However, a third challenger brand said – after committing to spend £48k to support a listing with WH Smith – they struggled to get their buyer to engage in any marketing activity. 

“It was very vague as to what we were paying for actually got us,” they said. “They almost wanted it as an upfront slush fund. They were incredibly unresponsive any time we tried to get stuff booked in, so we ended up doing very little marketing activity.

“Out of desperation we agreed to these digital billboards in Kings Cross and Euston and the cost was something ridiculous like £16k for a week. I went down there and we didn’t even have the billboard exclusively. It was cycling between about 15 different brands.”

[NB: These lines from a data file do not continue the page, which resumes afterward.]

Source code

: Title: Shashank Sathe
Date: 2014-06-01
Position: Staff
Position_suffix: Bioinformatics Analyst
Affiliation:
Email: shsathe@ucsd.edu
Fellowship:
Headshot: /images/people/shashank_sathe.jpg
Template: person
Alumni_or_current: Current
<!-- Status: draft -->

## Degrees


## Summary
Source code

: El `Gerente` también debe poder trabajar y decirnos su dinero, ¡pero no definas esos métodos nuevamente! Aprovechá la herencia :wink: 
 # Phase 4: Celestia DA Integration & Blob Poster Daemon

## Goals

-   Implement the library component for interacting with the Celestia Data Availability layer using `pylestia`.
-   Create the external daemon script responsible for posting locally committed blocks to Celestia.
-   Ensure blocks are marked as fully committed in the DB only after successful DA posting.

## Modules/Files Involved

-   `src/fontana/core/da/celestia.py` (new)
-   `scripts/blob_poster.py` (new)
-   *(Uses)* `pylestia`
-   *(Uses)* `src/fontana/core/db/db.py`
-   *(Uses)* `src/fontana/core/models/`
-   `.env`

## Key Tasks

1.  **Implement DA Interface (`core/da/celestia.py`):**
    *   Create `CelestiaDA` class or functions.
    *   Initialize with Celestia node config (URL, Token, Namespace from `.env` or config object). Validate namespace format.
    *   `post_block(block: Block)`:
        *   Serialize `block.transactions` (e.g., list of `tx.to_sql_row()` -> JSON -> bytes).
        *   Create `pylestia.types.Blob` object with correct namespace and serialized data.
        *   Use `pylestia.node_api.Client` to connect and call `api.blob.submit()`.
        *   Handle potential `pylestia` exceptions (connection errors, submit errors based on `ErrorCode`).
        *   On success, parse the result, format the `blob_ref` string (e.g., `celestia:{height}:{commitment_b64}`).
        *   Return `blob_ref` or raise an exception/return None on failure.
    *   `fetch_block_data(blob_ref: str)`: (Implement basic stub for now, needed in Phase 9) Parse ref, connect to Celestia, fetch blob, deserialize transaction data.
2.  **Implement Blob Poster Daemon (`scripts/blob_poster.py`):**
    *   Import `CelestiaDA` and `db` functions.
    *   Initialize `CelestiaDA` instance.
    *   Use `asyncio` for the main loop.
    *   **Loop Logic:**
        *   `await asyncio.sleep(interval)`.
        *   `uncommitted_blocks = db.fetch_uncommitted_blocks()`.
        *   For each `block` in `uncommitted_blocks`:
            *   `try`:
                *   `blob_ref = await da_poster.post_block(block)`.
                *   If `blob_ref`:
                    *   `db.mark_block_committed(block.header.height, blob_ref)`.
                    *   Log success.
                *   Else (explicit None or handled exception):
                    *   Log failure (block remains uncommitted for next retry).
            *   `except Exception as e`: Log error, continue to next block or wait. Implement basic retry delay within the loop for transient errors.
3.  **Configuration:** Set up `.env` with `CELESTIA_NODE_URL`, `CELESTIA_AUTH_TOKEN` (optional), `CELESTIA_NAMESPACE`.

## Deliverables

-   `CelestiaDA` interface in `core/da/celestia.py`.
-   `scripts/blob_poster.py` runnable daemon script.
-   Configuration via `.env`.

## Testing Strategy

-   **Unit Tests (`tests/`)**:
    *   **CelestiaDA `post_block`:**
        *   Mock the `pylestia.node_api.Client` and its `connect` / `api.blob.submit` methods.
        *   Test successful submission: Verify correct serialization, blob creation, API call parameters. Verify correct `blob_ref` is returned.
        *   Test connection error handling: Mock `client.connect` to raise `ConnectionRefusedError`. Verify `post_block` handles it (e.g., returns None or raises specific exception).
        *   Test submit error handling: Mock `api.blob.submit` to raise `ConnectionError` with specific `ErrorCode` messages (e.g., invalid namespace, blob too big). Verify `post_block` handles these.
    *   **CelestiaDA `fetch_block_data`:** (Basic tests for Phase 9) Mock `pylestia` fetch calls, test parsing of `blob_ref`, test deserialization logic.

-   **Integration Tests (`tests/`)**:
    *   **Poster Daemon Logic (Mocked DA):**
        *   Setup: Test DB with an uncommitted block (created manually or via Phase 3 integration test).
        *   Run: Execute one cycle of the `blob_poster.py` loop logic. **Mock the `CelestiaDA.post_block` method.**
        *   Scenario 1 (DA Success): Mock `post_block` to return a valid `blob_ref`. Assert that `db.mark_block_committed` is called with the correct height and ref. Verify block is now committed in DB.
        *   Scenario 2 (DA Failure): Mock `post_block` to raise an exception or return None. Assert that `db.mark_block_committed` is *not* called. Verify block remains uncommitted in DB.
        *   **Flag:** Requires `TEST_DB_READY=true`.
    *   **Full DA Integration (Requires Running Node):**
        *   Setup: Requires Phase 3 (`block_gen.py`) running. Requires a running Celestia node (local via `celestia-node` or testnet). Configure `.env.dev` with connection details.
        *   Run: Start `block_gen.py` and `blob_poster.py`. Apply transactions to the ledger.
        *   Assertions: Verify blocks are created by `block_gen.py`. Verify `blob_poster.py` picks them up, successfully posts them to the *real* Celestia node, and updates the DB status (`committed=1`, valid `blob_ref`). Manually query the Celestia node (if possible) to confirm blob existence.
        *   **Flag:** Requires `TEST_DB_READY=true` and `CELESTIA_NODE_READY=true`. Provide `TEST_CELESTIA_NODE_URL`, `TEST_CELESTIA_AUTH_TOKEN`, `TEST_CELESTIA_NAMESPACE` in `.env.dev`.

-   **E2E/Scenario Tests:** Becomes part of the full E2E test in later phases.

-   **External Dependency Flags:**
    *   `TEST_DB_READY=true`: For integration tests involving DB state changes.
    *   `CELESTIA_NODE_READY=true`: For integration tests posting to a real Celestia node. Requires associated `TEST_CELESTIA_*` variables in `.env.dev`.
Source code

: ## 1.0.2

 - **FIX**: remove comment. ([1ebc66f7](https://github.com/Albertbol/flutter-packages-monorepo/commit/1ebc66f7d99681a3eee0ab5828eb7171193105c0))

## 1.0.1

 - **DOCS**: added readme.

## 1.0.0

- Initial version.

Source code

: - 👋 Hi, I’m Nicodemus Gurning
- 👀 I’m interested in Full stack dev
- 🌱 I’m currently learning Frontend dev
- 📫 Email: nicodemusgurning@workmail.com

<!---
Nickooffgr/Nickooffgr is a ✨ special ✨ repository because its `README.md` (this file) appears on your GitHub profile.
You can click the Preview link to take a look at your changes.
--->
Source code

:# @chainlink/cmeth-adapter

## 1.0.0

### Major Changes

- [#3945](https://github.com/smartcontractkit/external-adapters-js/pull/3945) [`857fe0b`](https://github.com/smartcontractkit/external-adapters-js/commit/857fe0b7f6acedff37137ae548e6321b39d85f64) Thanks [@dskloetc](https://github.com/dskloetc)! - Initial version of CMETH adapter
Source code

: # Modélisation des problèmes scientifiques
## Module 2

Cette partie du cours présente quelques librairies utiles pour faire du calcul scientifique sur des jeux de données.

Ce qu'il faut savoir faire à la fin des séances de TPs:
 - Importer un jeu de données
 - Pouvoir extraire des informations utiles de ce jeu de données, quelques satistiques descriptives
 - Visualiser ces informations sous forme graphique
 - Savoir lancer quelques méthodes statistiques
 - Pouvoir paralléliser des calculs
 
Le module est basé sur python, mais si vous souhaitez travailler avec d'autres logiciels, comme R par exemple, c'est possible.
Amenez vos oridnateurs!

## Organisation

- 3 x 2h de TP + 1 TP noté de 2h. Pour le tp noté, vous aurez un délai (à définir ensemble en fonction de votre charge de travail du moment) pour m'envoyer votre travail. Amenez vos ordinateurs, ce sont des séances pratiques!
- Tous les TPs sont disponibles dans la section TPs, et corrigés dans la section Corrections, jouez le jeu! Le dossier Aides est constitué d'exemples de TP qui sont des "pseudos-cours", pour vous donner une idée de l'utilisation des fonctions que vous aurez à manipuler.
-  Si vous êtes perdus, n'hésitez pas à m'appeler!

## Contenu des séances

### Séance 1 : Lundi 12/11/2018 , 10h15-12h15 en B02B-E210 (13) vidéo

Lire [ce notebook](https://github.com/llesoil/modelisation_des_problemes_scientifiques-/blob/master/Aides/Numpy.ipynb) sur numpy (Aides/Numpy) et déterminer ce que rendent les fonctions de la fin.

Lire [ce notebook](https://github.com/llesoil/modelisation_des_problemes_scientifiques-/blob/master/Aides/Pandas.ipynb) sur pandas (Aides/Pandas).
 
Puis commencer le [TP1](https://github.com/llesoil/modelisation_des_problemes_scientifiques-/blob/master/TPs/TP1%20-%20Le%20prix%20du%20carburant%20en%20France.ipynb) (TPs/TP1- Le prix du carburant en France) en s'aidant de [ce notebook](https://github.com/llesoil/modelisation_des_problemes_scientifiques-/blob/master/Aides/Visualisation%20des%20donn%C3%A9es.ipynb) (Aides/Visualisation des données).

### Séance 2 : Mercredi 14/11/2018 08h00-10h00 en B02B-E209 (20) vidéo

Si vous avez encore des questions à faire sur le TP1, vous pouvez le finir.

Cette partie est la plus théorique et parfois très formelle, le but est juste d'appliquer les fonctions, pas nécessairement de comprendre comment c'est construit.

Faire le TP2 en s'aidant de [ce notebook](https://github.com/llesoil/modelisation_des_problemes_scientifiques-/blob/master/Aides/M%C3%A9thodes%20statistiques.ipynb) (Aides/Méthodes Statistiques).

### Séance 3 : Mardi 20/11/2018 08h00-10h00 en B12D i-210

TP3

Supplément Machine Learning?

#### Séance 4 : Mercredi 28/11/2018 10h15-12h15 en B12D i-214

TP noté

The founder said WH Smith also demanded large chunks of the marketing spend was paid up front, affecting their company’s ability to pay other suppliers. When they tried to refuse, pointing out they hadn’t been able to book in any of the promotional activity that was promised, fulfilled orders were left unpaid, “which almost put us under”, they said.

“Instead of paying us they deducted the cost of the stock from the marketing fees they said we owed them,” they said. “Eventually I reasoned we could probably make enough in the next five months of the listing to break even. So we paid the balance and we didn’t receive another single purchase order from that point on; they were just rolling off stock.”

Compliance issues

A fourth challenger brand said they recently stepped away from working with WH Smith in the UK after five years in which “listing fees increased while implementation and compliance decreased”.

“We weren’t represented in the right number of stores, shelves were often left un-stocked (due to understaffing), promos were not being put through and we frequently had to chase overdue payments,” they said.

“After weeks of unsuccessfully trying to arrange a meeting with the buyer for the new trading year, we received an email informing us of a SKU reduction in our category. The required investment to remain listed was increased from £70k to over £400k, with less than a week to decide.

“We chose to step away and redirect our resources toward growing the brand with retailers and partners who are better aligned with our vision and value our collaboration.”

 

As WH Smith’s grocery turnover is less than £1bn annually, the retailer is not bound by the Groceries Supply Code of Practice (GSCOP).

The code bans outright listing fees as a condition of stocking “unless payment is made in relation to a promotion or ‘products which have not been stocked, displayed or listed by that retailer during the preceding 365 days in 25% or more of its stores’”.

Any brand that believed WH Smith had not fulfilled the terms set out in its media packages would “need to go down the legal route”, according to Ged Futter, director of The Retail Mind, a consultancy specialising in retail-supplier negotiations. 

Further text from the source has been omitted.